**BRIEF**:
Lines from the one with "layout: tag" up to and including the one with "- Add attempts counter" are to be copied exactly from the records below, without their pictures.
Segment Start: THE RECORDS
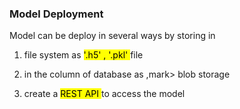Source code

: ### Model Deployment

Model can be deploy in several ways by storing in

1) file system as <mark>'.h5' , '.pkl' </mark> file

2) in the column of database as ,mark> blob storage </mark>

3) create a <mark> REST API </mark> to access the model





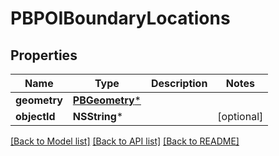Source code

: # PBPOIBoundaryLocations

## Properties
Name | Type | Description | Notes
------------ | ------------- | ------------- | -------------
**geometry** | [**PBGeometry***](PBGeometry.md) |  | 
**objectId** | **NSString*** |  | [optional] 

[[Back to Model list]](../README.md#documentation-for-models) [[Back to API list]](../README.md#documentation-for-api-endpoints) [[Back to README]](../README.md)


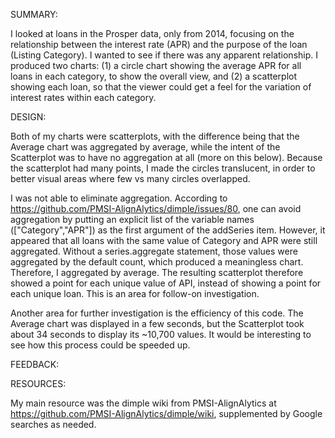 SUMMARY:

I looked at loans in the Prosper data, only from 2014, focusing on the relationship between the interest rate (APR) and the purpose of the loan (Listing Category).  I wanted to see if there was any apparent relationship.  I produced two charts: (1) a circle chart showing the average APR for all loans in each category, to show the overall view, and (2) a scatterplot showing each loan, so that the viewer could get a feel for the variation of interest rates within each category.


DESIGN:

Both of my charts were scatterplots, with the difference being that the Average chart was aggregated by average, while the intent of the Scatterplot was to have no aggregation at all (more on this below).  Because the scatterplot had many points, I made the circles translucent, in order to better visual areas where few vs many circles overlapped.

I was not able to eliminate aggregation.  According to https://github.com/PMSI-AlignAlytics/dimple/issues/80, one can avoid aggregation by putting an explicit list of the variable names (["Category","APR"]) as the first argument of the addSeries item.  However, it appeared that all loans with the same value of Category and APR were still aggregated.  Without a series.aggregate statement, those values were aggregated by the default count, which produced a meaningless chart.  Therefore, I aggregated by average.  The resulting scatterplot therefore showed a point for each unique value of API, instead of showing a point for each unique loan.  This is an area for follow-on investigation.

Another area for further investigation is the efficiency of this code.  The Average chart was displayed in a few seconds, but the Scatterplot took about 34 seconds to display its ~10,700 values.  It would be interesting to see how this process could be speeded up.


FEEDBACK:


RESOURCES:

My main resource was the dimple wiki from PMSI-AlignAlytics at https://github.com/PMSI-AlignAlytics/dimple/wiki, supplemented by Google searches as needed.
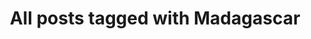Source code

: ---
layout: tag
title: "All posts tagged with Madagascar"
permalink: /weblog/tags/madagascar/
taxonomy: Madagascar
---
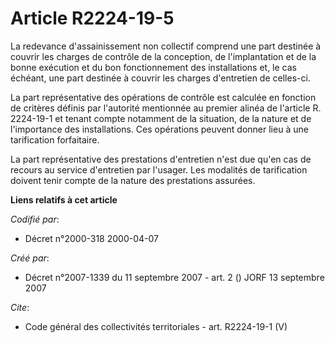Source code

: # Article R2224-19-5

La redevance d'assainissement non collectif comprend une part destinée à couvrir les charges de contrôle de la conception, de
l'implantation et de la bonne exécution et du bon fonctionnement des installations et, le cas échéant, une part destinée à
couvrir les charges d'entretien de celles-ci. 

La part représentative des opérations de contrôle est calculée en fonction de critères définis par l'autorité mentionnée au
premier alinéa de l'article R. 2224-19-1 et tenant compte notamment de la situation, de la nature et de l'importance des
installations. Ces opérations peuvent donner lieu à une tarification forfaitaire. 

La part représentative des prestations d'entretien n'est due qu'en cas de recours au service d'entretien par l'usager. Les
modalités de tarification doivent tenir compte de la nature des prestations assurées.

**Liens relatifs à cet article**

_Codifié par_:

  - Décret n°2000-318 2000-04-07

_Créé par_:

  - Décret n°2007-1339 du 11 septembre 2007 - art. 2 () JORF 13 septembre 2007

_Cite_:

  - Code général des collectivités territoriales - art. R2224-19-1 (V)
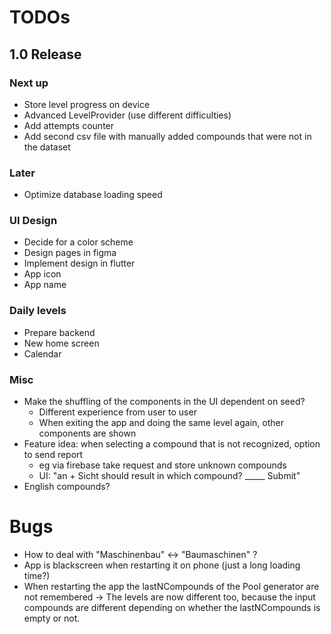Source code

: # TODOs    
## 1.0 Release
### Next up

- Store level progress on device
- Advanced LevelProvider (use different difficulties)
- Add attempts counter 
- Add second csv file with manually added compounds that were not in the dataset

### Later
- Optimize database loading speed

### UI Design
- Decide for a color scheme
- Design pages in figma
- Implement design in flutter
- App icon
- App name

### Daily levels
- Prepare backend
- New home screen
- Calendar

### Misc
- Make the shuffling of the components in the UI dependent on seed?
    + Different experience from user to user
    - When exiting the app and doing the same level again, other components are shown
- Feature idea: when selecting a compound that is not recognized, option to send report
  - eg via firebase take request and store unknown compounds
  - UI: "an + Sicht should result in which compound? _____ Submit"
- English compounds?

# Bugs
- How to deal with "Maschinenbau" <-> "Baumaschinen" ?
- App is blackscreen when restarting it on phone (just a long loading time?)
- When restarting the app the lastNCompounds of the Pool generator are not remembered
  -> The levels are now different too, because the input compounds are different depending on 
      whether the lastNCompounds is empty or not.
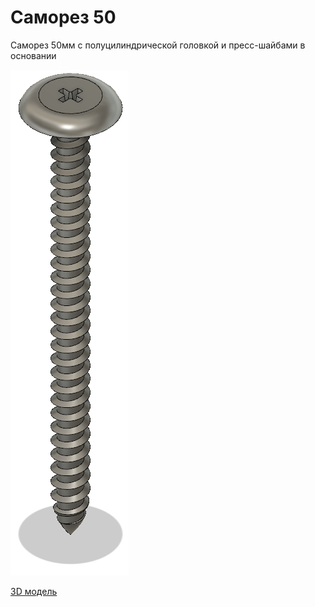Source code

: # Саморез 50

Саморез 50мм с полуцилиндрической головкой и пресс-шайбами в основании

![Общий вид](35big.png)

[3D модель](35part.f3d)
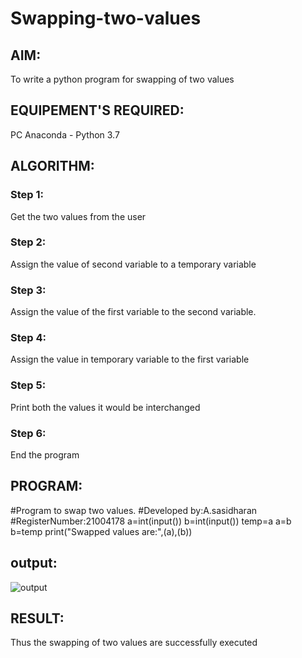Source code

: # Swapping-two-values
## AIM:
To write a python program for swapping of two values
## EQUIPEMENT'S REQUIRED: 
PC
Anaconda - Python 3.7
## ALGORITHM: 
### Step 1:
Get the two values from the user
### Step 2: 
Assign the value of second variable to a temporary variable 
### Step 3: 
Assign the value of the first variable to the second variable.
### Step 4:  
Assign the value in temporary variable to the first variable
### Step 5: 
Print both the values it would be interchanged
### Step 6: 
End the program
## PROGRAM:
#Program to swap two values.
#Developed by:A.sasidharan 
#RegisterNumber:21004178
a=int(input())
b=int(input())
temp=a
a=b
b=temp
print("Swapped values are:",(a),(b))

## output:
![output]()

## RESULT:
Thus the swapping of two values are successfully executed



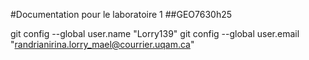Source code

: #Documentation pour le laboratoire 1
##GEO7630h25

git config --global user.name "Lorry139"
git config --global user.email "randrianirina.lorry_mael@courrier.uqam.ca"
Segment End: THE RECORDS
**ANSWER BOX**:
layout: tag
title: "All posts tagged with Madagascar"
permalink: /weblog/tags/madagascar/
taxonomy: Madagascar
---
Source code

: # Article R2224-19-5

La redevance d'assainissement non collectif comprend une part destinée à couvrir les charges de contrôle de la conception, de
l'implantation et de la bonne exécution et du bon fonctionnement des installations et, le cas échéant, une part destinée à
couvrir les charges d'entretien de celles-ci. 

La part représentative des opérations de contrôle est calculée en fonction de critères définis par l'autorité mentionnée au
premier alinéa de l'article R. 2224-19-1 et tenant compte notamment de la situation, de la nature et de l'importance des
installations. Ces opérations peuvent donner lieu à une tarification forfaitaire. 

La part représentative des prestations d'entretien n'est due qu'en cas de recours au service d'entretien par l'usager. Les
modalités de tarification doivent tenir compte de la nature des prestations assurées.

**Liens relatifs à cet article**

_Codifié par_:

  - Décret n°2000-318 2000-04-07

_Créé par_:

  - Décret n°2007-1339 du 11 septembre 2007 - art. 2 () JORF 13 septembre 2007

_Cite_:

  - Code général des collectivités territoriales - art. R2224-19-1 (V)
Source code

: # TODOs    
## 1.0 Release
### Next up

- Store level progress on device
- Advanced LevelProvider (use different difficulties)
- Add attempts counter 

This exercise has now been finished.